Norma do CNJ confere papel ativo aos cartórios no combate à violência de gênero
O Conselho Nacional de Justiça (CNJ) publicou um ato normativo, conhecido como provimento, com orientações a serem observadas pelos cartórios de todo o Brasil para prevenção e enfrentamento à violência contra as mulheres, especialmente a patrimonial. A violência patrimonial é uma conduta que configura retenção, subtração, e destruição de bens, instrumentos de trabalho, documentos pessoais ou recursos econômicos. Reconhecida pela Lei Maria da Penha, essa forma de abuso busca criar dependência financeira para manter a vítima presa a um relacionamento abusivo. O objetivo do CNJ é adequar o atendimento nos cartórios ao que prevê a legislação aprovada pelo Congresso Nacional.

Transcrição
O Conselho Nacional de Justiça divulgou regras para os cartórios de todo o país atuarem no combate à violência contra as mulheres, com foco na proteção patrimonial, para impedir que as mulheres sofram golpes ou prejuízos em seus bens.
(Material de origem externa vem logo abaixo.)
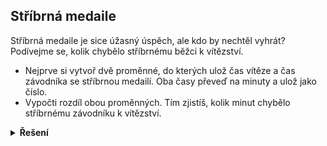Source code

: ## Stříbrná medaile

Stříbrná medaile je sice úžasný úspěch, ale kdo by nechtěl vyhrát? Podívejme se, kolik chybělo stříbrnému běžci k
vítězství.

- Nejprve si vytvoř dvě proměnné, do kterých ulož čas vítěze a čas závodníka se stříbrnou medailí. Oba časy převeď na
  minuty a ulož jako číslo.
- Vypočti rozdíl obou proměnných. Tím zjistíš, kolik minut chybělo stříbrnému závodníku k vítězství.

<details>
<summary><b>Řešení</b></summary>


```python
vysledky = [
    ["Brunner Radek", [3, 0, 9]],
    ["Urban Jaroslav", [3, 11, 44]],
    ["Andrle Jakub", [3, 12, 21]],
    ["Fiala Stanislav", [3, 13, 31]]
]

#                  hodiny                   minuty               vteriny
vitezny_cas = vysledky[0][1][0] * 60 + vysledky[0][1][1] + vysledky[0][1][2] / 60
stribrny_cas = vysledky[1][1][0] * 60 + vysledky[1][1][1] + vysledky[1][1][2] / 60

rozdil = stribrny_cas - vitezny_cas
```

</details>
A meta é adaptar o trabalho dos cartórios a leis de proteção aprovadas no Congresso Nacional, como a Lei Maria da Penha e o Programa de Cooperação Sinal Vermelho contra a Violência Doméstica.
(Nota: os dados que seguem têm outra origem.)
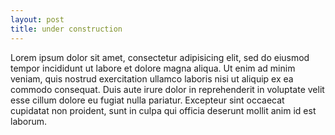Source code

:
 ```yaml
--- 
layout: post 
title: under construction
--- 
```


Lorem ipsum dolor sit amet, consectetur adipisicing elit, sed do eiusmod tempor incididunt ut labore et dolore magna aliqua. Ut enim ad minim veniam, quis nostrud exercitation ullamco laboris nisi ut aliquip ex ea commodo consequat. Duis aute irure dolor in reprehenderit in voluptate velit esse cillum dolore eu fugiat nulla pariatur. Excepteur sint occaecat cupidatat non proident, sunt in culpa qui officia deserunt mollit anim id est laborum.

<script type="text/javascript" src="http://www.wolfram.com/cdf-player/plugin/v2.1/cdfplugin.js"></script>
<script type="text/javascript">
var cdf = new cdfplugin();
cdf.setDefaultContent('<a href="http://www.wolfram.com/cdf-player/"><img  src="{{ site.baseurl }}/cdf/Untitled.png"></a>');
cdf.embed('{{ site.baseurl }}/cdf/Untitled.cdf', 684, 686);
</script>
Uma das medidas exige, no ato de transmissão de imóvel, declaração de existência de união estável ou casamento. Isso evita que o bem comum do casal seja vendido, sem a anuência da mulher.
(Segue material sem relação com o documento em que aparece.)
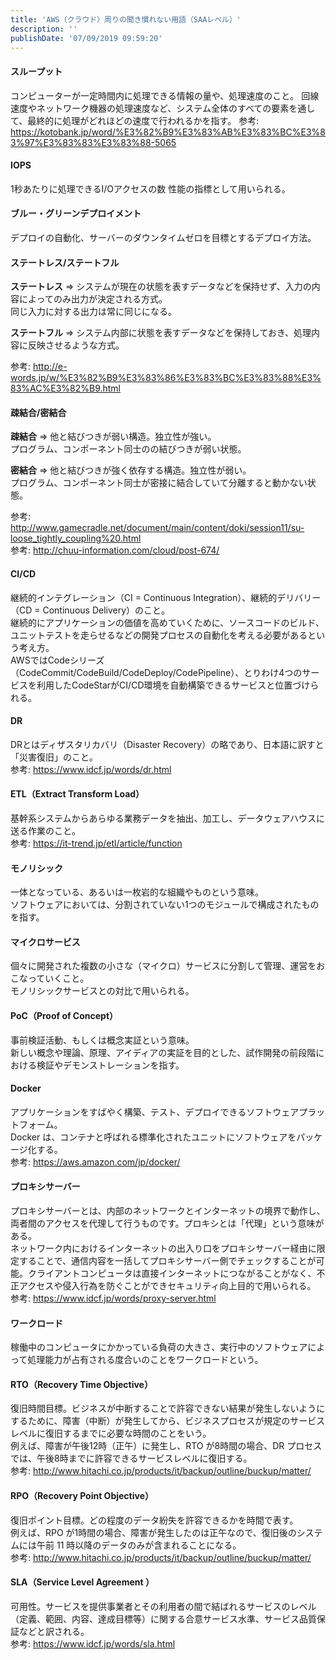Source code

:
 ```yaml
---
title: 'AWS（クラウド）周りの聞き慣れない用語（SAAレベル）'
description: ''
publishDate: '07/09/2019 09:59:20'
---
```


<h4>スループット</h4>

<p>コンピューターが一定時間内に処理できる情報の量や、処理速度のこと。
回線速度やネットワーク機器の処理速度など、システム全体のすべての要素を通して、最終的に処理がどれほどの速度で行われるかを指す。
参考: <a href="https://kotobank.jp/word/%E3%82%B9%E3%83%AB%E3%83%BC%E3%83%97%E3%83%83%E3%83%88-5065">https://kotobank.jp/word/%E3%82%B9%E3%83%AB%E3%83%BC%E3%83%97%E3%83%83%E3%83%88-5065</a></p>

<h4>IOPS</h4>

<p>1秒あたりに処理できるI/Oアクセスの数
性能の指標として用いられる。</p>

<h4>ブルー・グリーンデプロイメント</h4>

<p>デプロイの自動化、サーバーのダウンタイムゼロを目標とするデプロイ方法。</p>

<h4>ステートレス/ステートフル</h4>

<p><strong>ステートレス</strong> => システムが現在の状態を表すデータなどを保持せず、入力の内容によってのみ出力が決定される方式。<br/>
同じ入力に対する出力は常に同じになる。</p>

<p><strong>ステートフル</strong> => システム内部に状態を表すデータなどを保持しておき、処理内容に反映させるような方式。</p>

<p>参考: <a href="http://e-words.jp/w/%E3%82%B9%E3%83%86%E3%83%BC%E3%83%88%E3%83%AC%E3%82%B9.html">http://e-words.jp/w/%E3%82%B9%E3%83%86%E3%83%BC%E3%83%88%E3%83%AC%E3%82%B9.html</a></p>

<h4>疎結合/密結合</h4>

<p><strong>疎結合</strong> => 他と結びつきが弱い構造。独立性が強い。<br/>
プログラム、コンポーネント同士のの結びつきが弱い状態。</p>

<p><strong>密結合</strong> => 他と結びつきが強く依存する構造。独立性が弱い。<br/>
プログラム、コンポーネント同士が密接に結合していて分離すると動かない状態。</p>

<p>参考: <a href="http://www.gamecradle.net/document/main/content/doki/session11/su-loose_tightly_coupling%20.html">http://www.gamecradle.net/document/main/content/doki/session11/su-loose_tightly_coupling%20.html</a><br/>
参考: <a href="http://chuu-information.com/cloud/post-674/">http://chuu-information.com/cloud/post-674/</a></p>

<h4>CI/CD</h4>

<p>継続的インテグレーション（CI = Continuous Integration）、継続的デリバリー（CD = Continuous Delivery）のこと。<br/>
継続的にアプリケーションの価値を高めていくために、ソースコードのビルド、ユニットテストを走らせるなどの開発プロセスの自動化を考える必要があるという考え方。<br/>
AWSではCodeシリーズ（CodeCommit/CodeBuild/CodeDeploy/CodePipeline）、とりわけ4つのサービスを利用したCodeStarがCI/CD環境を自動構築できるサービスと位置づけられる。</p>

<h4>DR</h4>

<p>DRとはディザスタリカバリ（Disaster Recovery）の略であり、日本語に訳すと「災害復旧」のこと。<br/>
参考: <a href="https://www.idcf.jp/words/dr.html">https://www.idcf.jp/words/dr.html</a></p>

<h4>ETL（Extract Transform Load）</h4>

<p>基幹系システムからあらゆる業務データを抽出、加工し、データウェアハウスに送る作業のこと。<br/>
参考: <a href="https://it-trend.jp/etl/article/function">https://it-trend.jp/etl/article/function</a></p>

<h4>モノリシック</h4>

<p>一体となっている、あるいは一枚岩的な組織やものという意味。<br/>
ソフトウェアにおいては、分割されていない1つのモジュールで構成されたものを指す。</p>

<h4>マイクロサービス</h4>

<p>個々に開発された複数の小さな（マイクロ）サービスに分割して管理、運営をおこなっていくこと。<br/>
モノリシックサービスとの対比で用いられる。</p>

<h4>PoC（Proof of Concept）</h4>

<p>事前検証活動、もしくは概念実証という意味。<br/>
新しい概念や理論、原理、アイディアの実証を目的とした、試作開発の前段階における検証やデモンストレーションを指す。</p>

<h4>Docker</h4>

<p>アプリケーションをすばやく構築、テスト、デプロイできるソフトウェアプラットフォーム。<br/>
Docker は、コンテナと呼ばれる標準化されたユニットにソフトウェアをパッケージ化する。<br/>
参考: <a href="https://aws.amazon.com/jp/docker/">https://aws.amazon.com/jp/docker/</a></p>

<h4>プロキシサーバー</h4>

<p>プロキシサーバーとは、内部のネットワークとインターネットの境界で動作し、両者間のアクセスを代理して行うものです。プロキシとは「代理」という意味がある。<br/>
ネットワーク内におけるインターネットの出入り口をプロキシサーバー経由に限定することで、通信内容を一括してプロキシサーバー側でチェックすることが可能。クライアントコンピュータは直接インターネットにつながることがなく、不正アクセスや侵入行為を防ぐことができセキュリティ向上目的で用いられる。<br/>
参考: <a href="https://www.idcf.jp/words/proxy-server.html">https://www.idcf.jp/words/proxy-server.html</a></p>

<h4>ワークロード</h4>

<p>稼働中のコンピュータにかかっている負荷の大きさ、実行中のソフトウェアによって処理能力が占有される度合いのことをワークロードという。</p>

<h4>RTO（Recovery Time Objective）</h4>

<p>復旧時間目標。ビジネスが中断することで許容できない結果が発生しないようにするために、障害（中断）が発生してから、ビジネスプロセスが規定のサービスレベルに復旧するまでに必要な時間のことをいう。<br/>
例えば、障害が午後12時（正午）に発生し、RTO が8時間の場合、DR プロセスでは、午後8時までに許容できるサービスレベルに復旧する。<br/>
参考: <a href="http://www.hitachi.co.jp/products/it/backup/outline/buckup/matter/">http://www.hitachi.co.jp/products/it/backup/outline/buckup/matter/</a></p>

<h4>RPO（Recovery Point Objective）</h4>

<p>復旧ポイント目標。どの程度のデータ紛失を許容できるかを時間で表す。<br/>
例えば、RPO が1時間の場合、障害が発生したのは正午なので、復旧後のシステムには午前 11 時以降のデータのみが含まれることになる。<br/>
参考: <a href="http://www.hitachi.co.jp/products/it/backup/outline/buckup/matter/">http://www.hitachi.co.jp/products/it/backup/outline/buckup/matter/</a></p>

<h4>SLA（Service Level Agreement ）</h4>

<p>可用性。サービスを提供事業者とその利用者の間で結ばれるサービスのレベル（定義、範囲、内容、達成目標等）に関する合意サービス水準、サービス品質保証などと訳される。<br/>
参考: <a href="https://www.idcf.jp/words/sla.html">https://www.idcf.jp/words/sla.html</a></p>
Se o ato exigir comparecimento conjunto, o atendimento será feito separadamente, quando houver alguma medida protetiva de urgência.
Quem trabalha no cartório também deve adotar linguagem simples, para que as partes saibam o que está sendo formalizado, e ficar atento a sinais de coação para a mulher assinar documento.
A senadora Zenaide Maia, do PSD do Rio Grande do Norte, que foi procuradora da mulher no Senado Federal, destacou a importância do papel ativo que os cartórios passaram a ter na prevenção da violência de gênero.
(sen. Zenaide Maia) - O cartório deixa de ser apenas um balcão de documentos e passa a ser um ponto de proteção à mulher. A Lei Maria da Penha reconhece a violência patrimonial há anos. Era preciso que essa proteção chegasse também aos cartórios e chegou. A violência doméstica não mora só nas agressões físicas, ela mora também nos documentos assinados com medo
Nos atos praticados virtualmente, por meio do e-notariado, para venda de imóvel ou para divórcio consensual, os cuidados serão maiores, já que presencialmente alguns sinais são mais perceptíveis, como explicou a juíza auxiliar da Corregedoria Nacional de Justiça, Cláudia Catafesta.
(Cláudia Catafesta) - Se perceber que a mulher fica olhando muito para o lado, está hesitante, percebe que ela não está sozinha, que ela fala sempre com temor. Então, são sinais, são pequenas condutas que o tabelhão, notário, registrador, enfim, eles vão ficando mais atentos e podem perceber e aí, solicitar que ela se dirija até o cartório. Então, tem várias formas ali que o provimento traz de verificar.
O CNJ ainda criou o Programa de Capacitação e Formação Continuada de pessoas que trabalham nos cartórios de todo o país e orientou que as autoridades que atuam no combate à violência contra as mulheres sejam informadas sobre casos de coação. Da Rádio Senado, Alexandre Campos.